Nas últimas décadas, o chamado “novo cangaço” se tornou a principal modalidade de crime contra o patrimônio público em todas as regiões do país. Trata-se de roubos e furtos contra instituições financeiras que costumam se realizar altas horas da noite e têm nas cidades pequenas e médias seus alvos preferenciais. São empreendidos por quadrilhas com dezenas de assaltantes fortemente armados. Obstruindo a atuação das forças policias, dominam cidades inteiras, ameaçam moradores, fazem reféns e disseminam medo. Utilizam explosivos para violar caixas eletrônicos e cofres das unidades bancárias locais, que são assaltadas em simultaneidade. Não raro, a quantidade de explosivos acionada é excessiva, acarretando demolições de agências bancárias inteiras e de imóveis vizinhos.
Embora as violências ostensivas empregadas nesses assaltos os façam parecer toscos e mal elaborados, trata-se de operações minuciosamente planejadas. As quadrilhas buscam amenizar riscos, investindo em conhecimento especializado e logística. São realizadas pesquisas sobre os alvos e suas rotinas de funcionamento. Ferramentas centrais do “novo cangaço”, as armas utilizadas nessas ações até meados dos anos 2010 era, em sua totalidade, obtidas clandestinamente. Nos últimos anos, mudanças nas legislações vieram facilitar a aquisição legal de armas no país e medidas governamentais reduziram seus custos, favorecendo também sua posse por quadrilhas de assaltantes.

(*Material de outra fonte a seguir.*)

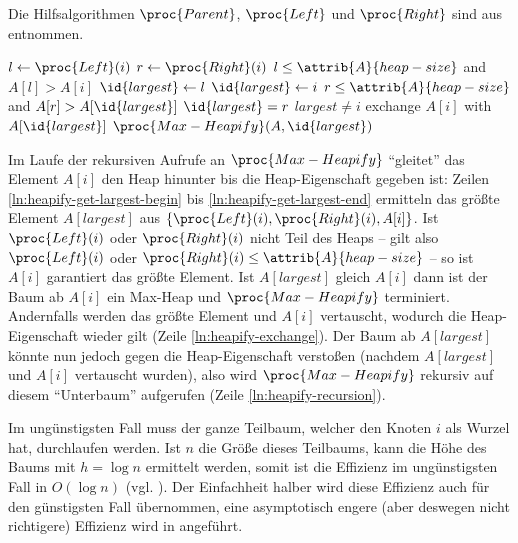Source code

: Die Hilfsalgorithmen $\proc{Parent}$, $\proc{Left}$ und $\proc{Right}$ sind aus \cite[152]{clrs2001} entnommen.

\begin{codebox}
    \li $l \gets \proc{Left}(i)$\label{ln:heapify-get-largest-begin}
    \li $r \gets \proc{Right}(i)$
    \li \If $l \leq \attrib{A}{heap-size}$ and $A[l] > A[i]$
    \li      \Then
                $\id{largest} \gets l$
    \li     \Else
                $\id{largest} \gets i$
            \End
    \li \If $r \leq \attrib{A}{heap-size}$ and $A[r] > A[\id{largest}]$
    \li     \Then
                $\id{largest} = r$
            \End\label{ln:heapify-get-largest-end}
    \li \If $largest \neq i$ \label{ln:heapify-largest}
    \li     \Then
                exchange $A[i]$ with $A[\id{largest}]$\label{ln:heapify-exchange}
    \li         $\proc{Max-Heapify}(A, \id{largest})$\label{ln:heapify-recursion}
            \End
\end{codebox}

Im Laufe der rekursiven Aufrufe an $\proc{Max-Heapify}$ \enquote{gleitet} das Element $A[i]$ den Heap hinunter bis die Heap-Eigenschaft gegeben ist: Zeilen \ref{ln:heapify-get-largest-begin} bis \ref{ln:heapify-get-largest-end} ermitteln das größte Element $A[largest]$ aus $\{\proc{Left}(i), \proc{Right}(i), A[i]\}$. Ist $\proc{Left}(i)$ oder $\proc{Right}(i)$ nicht Teil des Heaps -- gilt also $\proc{Left}(i)$ oder $\proc{Right}(i) \leq \attrib{A}{heap-size}$ -- so ist $A[i]$ garantiert das größte Element. Ist $A[largest]$ gleich $A[i]$ dann ist der Baum ab $A[i]$ ein Max-Heap und $\proc{Max-Heapify}$ terminiert. Andernfalls werden das größte Element und $A[i]$ vertauscht, wodurch die Heap-Eigenschaft wieder gilt (Zeile \ref{ln:heapify-exchange}). Der Baum ab $A[largest]$ könnte nun jedoch gegen die Heap-Eigenschaft verstoßen (nachdem $A[largest]$ und $A[i]$ vertauscht wurden), also wird $\proc{Max-Heapify}$ rekursiv auf diesem \enquote{Unterbaum} aufgerufen (Zeile \ref{ln:heapify-recursion}).

Im ungünstigsten Fall muss der ganze Teilbaum, welcher den Knoten $i$ als Wurzel hat, durchlaufen werden. Ist $n$ die Größe dieses Teilbaums, kann die Höhe des Baums mit $h = \log n$ ermittelt werden, somit ist die Effizienz im ungünstigsten Fall in $O(\log n)$ (vgl. \cite[155]{clrs2001}). Der Einfachheit halber wird diese Effizienz auch für den günstigsten Fall übernommen, eine asymptotisch engere (aber deswegen nicht richtigere) Effizienz wird in \cite{bff1996} angeführt.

Nas situações de que tive conhecimento, os assaltantes em questão não efetuaram eles mesmos compra de armas. Intermediários as obtiveram junto a fábricas e lojas de armamento, repassando-as em seguida a meus entrevistados, que vieram a utilizá-las em ações do chamado “novo cangaço”. Os modelos mais elogiados por meus interlocutores de pesquisa têm sido os fuzis AR-15 e AK-47 e as metralhadoras UZI e .50, sobretudo esta última. Embora pese 38 kg e demande o uso de um tripé, a preferência pela .50 seria motivada pelo seu “poder de fogo”, capaz de romper blindagens automotivas e abater helicópteros. Também são acessórios relevantes nessas ações coletes à prova de balas e balaclavas, estas usadas para ocultar rostos, assim como os “miguelitos”, objetos metálicos, pontiagudos e cortantes que, em ocasiões de fuga, são lançados pelas quadrilhas nas rodovias, no intuito de perfurar pneus de viaturas.

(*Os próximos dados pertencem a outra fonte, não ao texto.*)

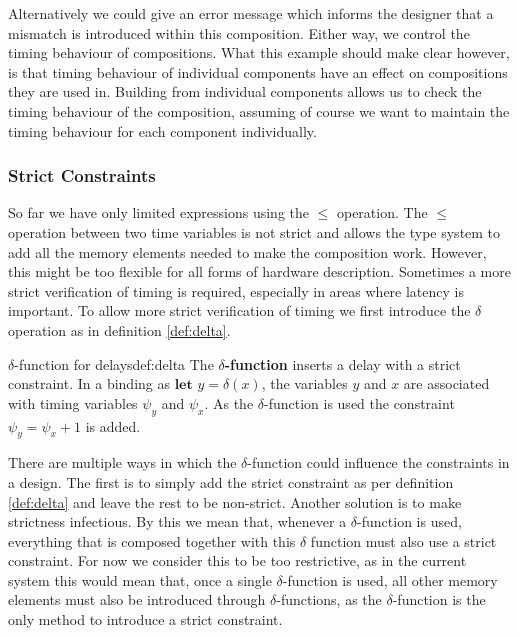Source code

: Alternatively we could give an error message which informs the designer that a mismatch is introduced within this composition.
Either way, we control the timing behaviour of compositions.
What this example should make clear however, is that timing behaviour of individual components have an effect on compositions they are used in.
Building from individual components allows us to check the timing behaviour of the composition, assuming of course we want to maintain the timing behaviour for each component individually.




\subsubsection{Strict Constraints}
So far we have only limited expressions using the $\le$ operation.
The $\le$ operation between two time variables is not strict and allows the type system to add all the memory elements needed to make the composition work.
However, this might be too flexible for all forms of hardware description.
Sometimes a more strict verification of timing is required, especially in areas where latency is important.
To allow more strict verification of timing we first introduce the $\delta$ operation as in definition \ref{def:delta}.

\begin{definitiontitled}{$\delta$-function for delays}{def:delta}
The $\delta$\textbf{-function} inserts a delay with a strict constraint.
In a binding as $\textbf{let } y = \delta(x)$, the variables $y$ and $x$ are associated with timing variables $\psi_y$ and $\psi_x$. 
As the $\delta$-function is used the constraint $\psi_y = \psi_x + 1$ is added.
\end{definitiontitled}

There are multiple ways in which the $\delta$-function could influence the constraints in a design.
The first is to simply add the strict constraint as per definition \ref{def:delta} and leave the rest to be non-strict.
Another solution is to make strictness infectious. 
By this we mean that, whenever a $\delta$-function is used, everything that is composed together with this $\delta$ function must also use a strict constraint.
For now we consider this to be too restrictive, as in the current system this would mean that, once a single $\delta$-function is used, all other memory elements must also be introduced through $\delta$-functions, as the $\delta$-function is the only method to introduce a strict constraint.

Junto com o tráfico internacional de armas e, mais recentemente, sua obtenção legal e comercialização “informal” no Brasil, há outros robustos mercados ilegais, dando suporte às ações do “novo cangaço”, como o de roubos e furtos de veículos, de vendas de peças, blindagens e adulteração de placas automotivas, de produção e comércio de documentos falsificados, assim como de fabricação e venda clandestina de explosivos. Desde o fim dos anos 2000, dinamites têm sido utilizadas em assaltos contra instituições financeiras no país. Segundo narrativas de entrevistados, até meados dos anos 2010, as emulsões eram furtadas de empresas de construção civil ou ilicitamente obtidas em depósitos do Exército brasileiro. Com o aumento das demandas no mercado dos assaltos, teriam sido montadas fábricas ilegais de dinamites em todas as regiões do país, o que antes só ocorria nas proximidades de garimpos clandestinos, atividade que, desde meados da década de 1980, movimenta o mercado ilegal de explosivos. Mas o tratamento desse material requer expertise. Agentes ou ex-agentes das forças armadas, com formação técnica para seu manuseio, ou assaltantes treinados por esses agentes, os “explosivistas”, têm exercido protagonismo no “novo cangaço”. Sua expertise tem possibilitado a violação de cofres bancários e caixas eletrônicos. Na fase preparativa desses crimes, “explosivistas” definem quantidades de dinamite a ser utilizadas durante os ataques armados, estabelecem a disposição dos artefatos, sua distância das estruturas a ser colapsadas e o momento exato de efetuar as implosões. Mais que ações barulhentas e espalhafatosas, as investidas do “novo cangaço” são bem elaboradas, viabilizados por logísticas modernas e mão de obra tecnicamente qualificada. Trata-se de um incrementado mercado ilegal conectado a outros mercados ilegais e informais, com vastas redes de agentes, que se associam temporariamente para articular complexos planos de assaltos. Além das altas cifras que movimentam, as instituições financeiras são atraentes a assaltantes, sobretudo quando comparadas a outros alvos, pela liquidez de suas quantias. Depois de efetuados os roubos e furtos, seus executantes não precisam recorrer ao mercado ilegal das “receptações”, como ocorre com outras modalidades de alvos.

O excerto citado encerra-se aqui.